The omnibus claim (Metropolitan Melbourne Conduct)

434    The ACCC also pleaded further and alternatively that the conduct of the CFMEU and all the aforementioned shop stewards constituted a single contravention of s 45D(1) of the CCA.

435    The pleading of this claim was contained in paragraphs 205 to 209 of the Amended Statement of Claim, including:

206.    The Metropolitan Melbourne Conduct hindered or prevented the acquisition of concrete by the customers in paragraphs 26, 29, 36, 39, 42, 46 and 49 above from Boral.

Particulars

The ACCC repeats the particulars to paragraphs 79, 89, 100, 110, 124, 135, 145, 155, 166, 177, 187 and 201.

Contravention arising from the Metropolitan Melbourne Conduct – Secondary boycott

207.    Each of the CFMEU and each of the Shop Stewards referred to in paragraphs 205.2 above engaged in the Metropolitan Melbourne Conduct for the purpose (or alternatively, for purposes that included the purpose) of causing substantial loss or damage to the business of Boral.

Particulars

The ACCC repeats the particulars to paragraphs 80, 91, 101, 112, 125, 136, 146, 157, 167, 178, 189 and 202.

208.    The Metropolitan Melbourne Conduct would have, or was likely to have, had the effect of causing substantial loss or damage to the business of Boral.

Particulars

That the Metropolitan Melbourne Conduct would have, or was likely to have, had the above consequence is to be inferred from the matters referred to in the particulars to paragraphs 81, 92, 102, 113, 126, 137, 147, 158, 168, 179, 190 and 203.

209.    By reason of the matters referred to in paragraphs 205 to 208, the CFMEU contravened section 45D(1) of the Act.

436    This claim was explained by the ACCC as being an alternative claim only, going effectively to showing the Ban Against Boral was likely to have the effect of causing substantial loss and damage to the Boral business as a whole.

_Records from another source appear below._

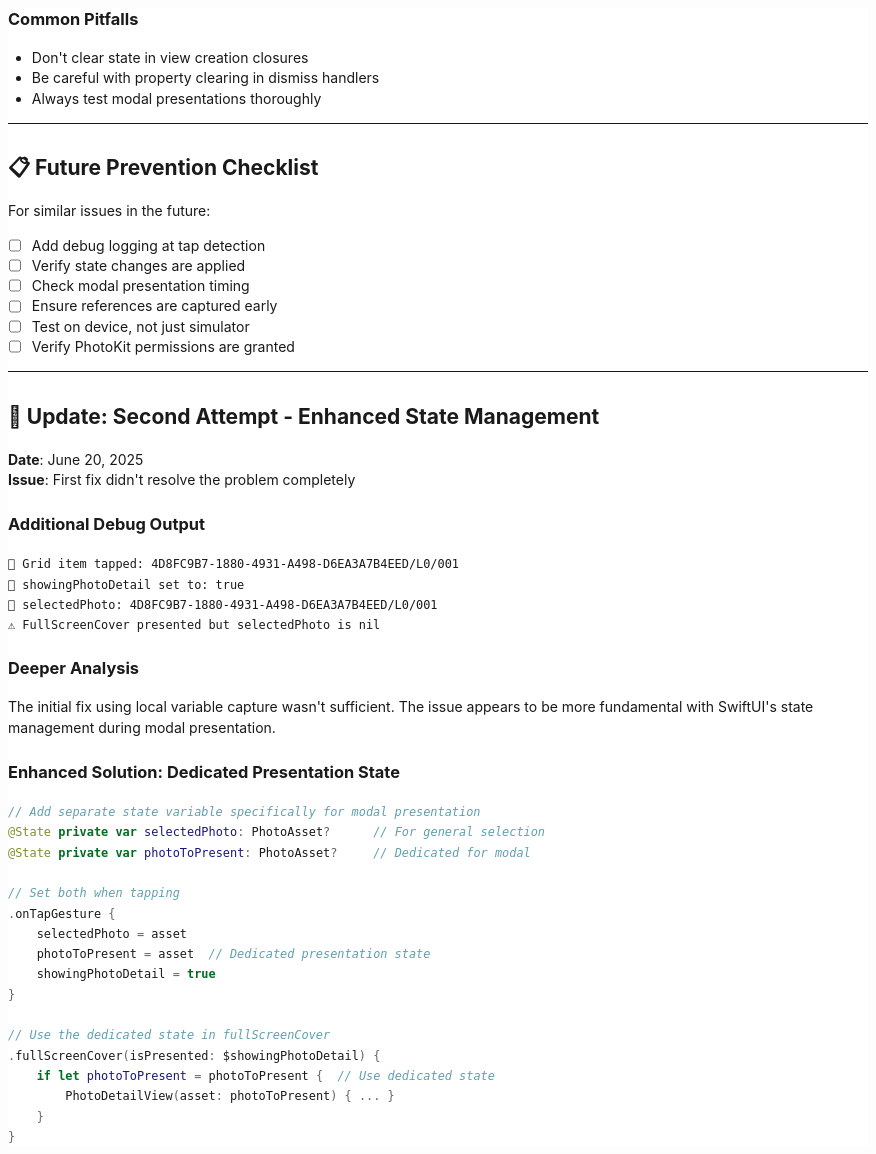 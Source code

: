 ### Common Pitfalls
- Don't clear state in view creation closures
- Be careful with property clearing in dismiss handlers
- Always test modal presentations thoroughly

---

## 📋 **Future Prevention Checklist**

For similar issues in the future:

- [ ] Add debug logging at tap detection
- [ ] Verify state changes are applied
- [ ] Check modal presentation timing
- [ ] Ensure references are captured early
- [ ] Test on device, not just simulator
- [ ] Verify PhotoKit permissions are granted

---

## 🔄 **Update: Second Attempt - Enhanced State Management**

**Date**: June 20, 2025  
**Issue**: First fix didn't resolve the problem completely

### Additional Debug Output
```
📱 Grid item tapped: 4D8FC9B7-1880-4931-A498-D6EA3A7B4EED/L0/001
📱 showingPhotoDetail set to: true
📱 selectedPhoto: 4D8FC9B7-1880-4931-A498-D6EA3A7B4EED/L0/001
⚠️ FullScreenCover presented but selectedPhoto is nil
```

### Deeper Analysis
The initial fix using local variable capture wasn't sufficient. The issue appears to be more fundamental with SwiftUI's state management during modal presentation.

### Enhanced Solution: Dedicated Presentation State

```swift
// Add separate state variable specifically for modal presentation
@State private var selectedPhoto: PhotoAsset?      // For general selection
@State private var photoToPresent: PhotoAsset?     // Dedicated for modal

// Set both when tapping
.onTapGesture {
    selectedPhoto = asset
    photoToPresent = asset  // Dedicated presentation state
    showingPhotoDetail = true
}

// Use the dedicated state in fullScreenCover
.fullScreenCover(isPresented: $showingPhotoDetail) {
    if let photoToPresent = photoToPresent {  // Use dedicated state
        PhotoDetailView(asset: photoToPresent) { ... }
    }
}
```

437    It was made clear that no allegation was being made relating to any conduct between each shop steward at each site.

438    I do not need to delay dealing with this omnibus claim. I accept that when considering the likelihood of suffering substantial loss and damage, the Court should consider the whole of Boral’s business, even if the conduct relates to one site. The Ban Against Boral was to be implemented in the Melbourne Metropolitan Area – the conduct of the CFMEU and the relevant shop steward in relation to one site could have impacted on the Boral business as a whole, and this potential impact needed to be considered. I have already dealt with this issue in dealing with the issue of loss and damage.

CONCLUSION

439    The ACCC has only been successful in demonstrating on the evidence two contraventions, namely in respect of the Hawthorn and Richmond sites.

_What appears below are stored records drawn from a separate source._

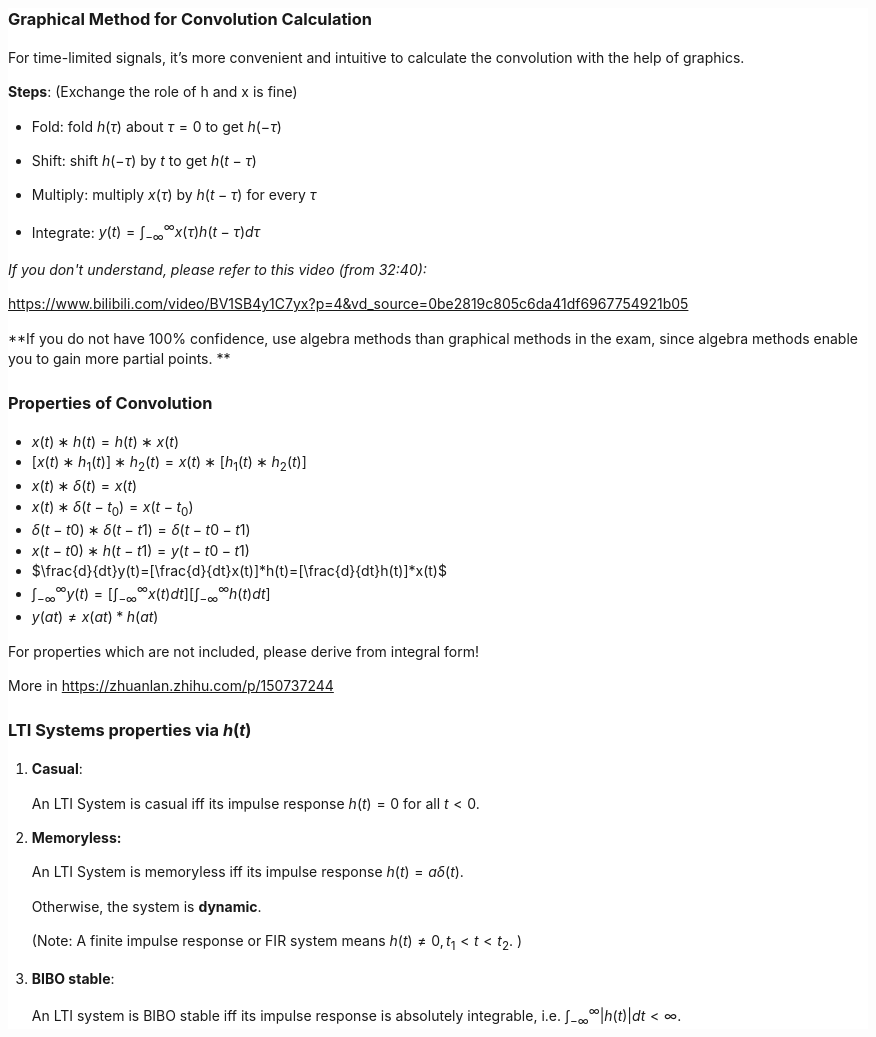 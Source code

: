 

### Graphical Method for Convolution Calculation

For time-limited signals, it’s more convenient and intuitive to calculate the convolution with the help of graphics.

**Steps**: (Exchange the role of h and x is fine)

- Fold: fold $h(\tau)$ about $\tau=0$ to get $h(-\tau)$

- Shift: shift $h(-\tau)$ by $t$ to get $h(t-\tau)$

- Multiply: multiply $x(\tau)$ by $h(t-\tau)$ for every $\tau$

- Integrate: $y(t) = \int_{-\infty}^{\infty}x(\tau)h(t-\tau)d\tau$​

*If you don't understand, please refer to this video (from 32:40):* 

https://www.bilibili.com/video/BV1SB4y1C7yx?p=4&vd_source=0be2819c805c6da41df6967754921b05

**If you do not have 100% confidence, use algebra methods than graphical methods in the exam, since algebra methods enable you to gain more partial points. **



### Properties of Convolution

- $x(t) ∗ h(t) = h(t) ∗ x(t)$
- $[x(t) ∗ h_1(t)] ∗ h_2(t) = x(t) ∗ [h_1(t) ∗ h_2(t)]$
- $x(t) ∗ δ(t) = x(t)$
- $x(t) ∗ δ(t - t_0) = x(t - t_0)$
- $δ(t - t0) ∗ δ(t - t1) = δ(t - t0 - t1)$
- $x(t - t0) ∗ h(t - t1) = y(t - t0 - t1)$​
- $\frac{d}{dt}y(t)=[\frac{d}{dt}x(t)]*h(t)=[\frac{d}{dt}h(t)]*x(t)$
- $\int_{-\infty}^{\infty}y(t)=[\int_{-\infty}^{\infty}x(t)dt][\int_{-\infty}^{\infty}h(t)dt]$
- $y(at)\neq x(at)*h(at)$

For properties which are not included, please derive from integral form! 

More in https://zhuanlan.zhihu.com/p/150737244

### LTI Systems properties via $h(t)$

1. **Casual**:

   An LTI System is casual iff its impulse response $h(t) = 0$ for all $t < 0$.  

2. **Memoryless:**

   An LTI System is memoryless iff its impulse response $h(t) = a\delta(t)$.  

   Otherwise, the system is **dynamic**.

   (Note: A finite impulse response or FIR system means $h(t)\neq 0, t_1<t<t_2$. )

3. **BIBO stable**:

   An LTI system is BIBO stable iff its impulse response is absolutely integrable, i.e. $\int_{-\infty}^{\infty}|h(t)|dt < \infty$.

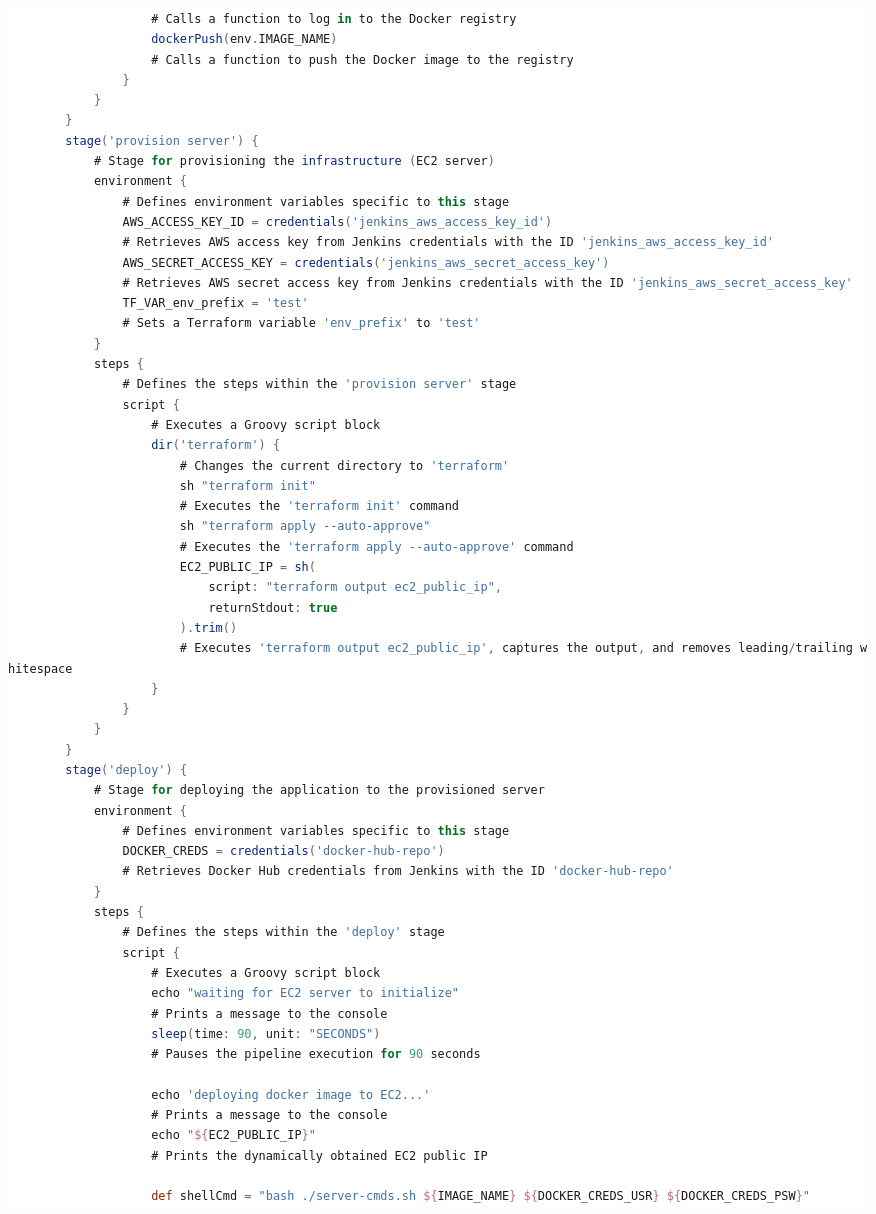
 ```groovy
                    # Calls a function to log in to the Docker registry
                    dockerPush(env.IMAGE_NAME)
                    # Calls a function to push the Docker image to the registry
                }
            }
        }
        stage('provision server') {
            # Stage for provisioning the infrastructure (EC2 server)
            environment {
                # Defines environment variables specific to this stage
                AWS_ACCESS_KEY_ID = credentials('jenkins_aws_access_key_id')
                # Retrieves AWS access key from Jenkins credentials with the ID 'jenkins_aws_access_key_id'
                AWS_SECRET_ACCESS_KEY = credentials('jenkins_aws_secret_access_key')
                # Retrieves AWS secret access key from Jenkins credentials with the ID 'jenkins_aws_secret_access_key'
                TF_VAR_env_prefix = 'test'
                # Sets a Terraform variable 'env_prefix' to 'test'
            }
            steps {
                # Defines the steps within the 'provision server' stage
                script {
                    # Executes a Groovy script block
                    dir('terraform') {
                        # Changes the current directory to 'terraform'
                        sh "terraform init"
                        # Executes the 'terraform init' command
                        sh "terraform apply --auto-approve"
                        # Executes the 'terraform apply --auto-approve' command
                        EC2_PUBLIC_IP = sh(
                            script: "terraform output ec2_public_ip",
                            returnStdout: true
                        ).trim()
                        # Executes 'terraform output ec2_public_ip', captures the output, and removes leading/trailing whitespace
                    }
                }
            }
        }
        stage('deploy') {
            # Stage for deploying the application to the provisioned server
            environment {
                # Defines environment variables specific to this stage
                DOCKER_CREDS = credentials('docker-hub-repo')
                # Retrieves Docker Hub credentials from Jenkins with the ID 'docker-hub-repo'
            }
            steps {
                # Defines the steps within the 'deploy' stage
                script {
                    # Executes a Groovy script block
                    echo "waiting for EC2 server to initialize"
                    # Prints a message to the console
                    sleep(time: 90, unit: "SECONDS")
                    # Pauses the pipeline execution for 90 seconds

                    echo 'deploying docker image to EC2...'
                    # Prints a message to the console
                    echo "${EC2_PUBLIC_IP}"
                    # Prints the dynamically obtained EC2 public IP

                    def shellCmd = "bash ./server-cmds.sh ${IMAGE_NAME} ${DOCKER_CREDS_USR} ${DOCKER_CREDS_PSW}"
```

440    It was understood the Court would provide these reasons on a confidential basis to the parties and their legal advisers, to consider the extent of their publication in view of the current criminal proceedings taking place relating to this proceeding.

441    The Court will need to consider this issue, and make further directions for the future conduct of this proceeding now the liability issues have been determined.

I certify that the preceding four hundred and forty-one (441) numbered paragraphs are a true copy of the Reasons for Judgment herein of the Honourable Justice Middleton.